Copy every record exactly.

[Opening Supplied records section]

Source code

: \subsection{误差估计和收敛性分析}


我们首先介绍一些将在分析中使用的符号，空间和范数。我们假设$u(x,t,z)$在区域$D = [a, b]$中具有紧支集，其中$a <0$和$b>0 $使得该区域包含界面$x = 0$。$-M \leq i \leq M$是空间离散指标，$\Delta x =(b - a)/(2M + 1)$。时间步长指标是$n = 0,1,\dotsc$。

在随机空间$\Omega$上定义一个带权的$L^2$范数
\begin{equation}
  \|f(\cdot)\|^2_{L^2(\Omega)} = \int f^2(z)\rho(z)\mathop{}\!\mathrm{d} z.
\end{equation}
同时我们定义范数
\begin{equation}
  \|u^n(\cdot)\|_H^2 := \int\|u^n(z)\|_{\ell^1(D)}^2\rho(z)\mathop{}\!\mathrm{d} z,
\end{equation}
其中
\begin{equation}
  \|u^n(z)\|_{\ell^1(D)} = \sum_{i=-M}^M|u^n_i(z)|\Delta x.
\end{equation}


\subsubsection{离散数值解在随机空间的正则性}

[Closing Supplied records section]

● Answer section:
Source code

: \subsection{误差估计和收敛性分析}


我们首先介绍一些将在分析中使用的符号，空间和范数。我们假设$u(x,t,z)$在区域$D = [a, b]$中具有紧支集，其中$a <0$和$b>0 $使得该区域包含界面$x = 0$。$-M \leq i \leq M$是空间离散指标，$\Delta x =(b - a)/(2M + 1)$。时间步长指标是$n = 0,1,\dotsc$。

在随机空间$\Omega$上定义一个带权的$L^2$范数
\begin{equation}
  \|f(\cdot)\|^2_{L^2(\Omega)} = \int f^2(z)\rho(z)\mathop{}\!\mathrm{d} z.
\end{equation}
同时我们定义范数
\begin{equation}
  \|u^n(\cdot)\|_H^2 := \int\|u^n(z)\|_{\ell^1(D)}^2\rho(z)\mathop{}\!\mathrm{d} z,
\end{equation}
其中
\begin{equation}
  \|u^n(z)\|_{\ell^1(D)} = \sum_{i=-M}^M|u^n_i(z)|\Delta x.
\end{equation}


\subsubsection{离散数值解在随机空间的正则性}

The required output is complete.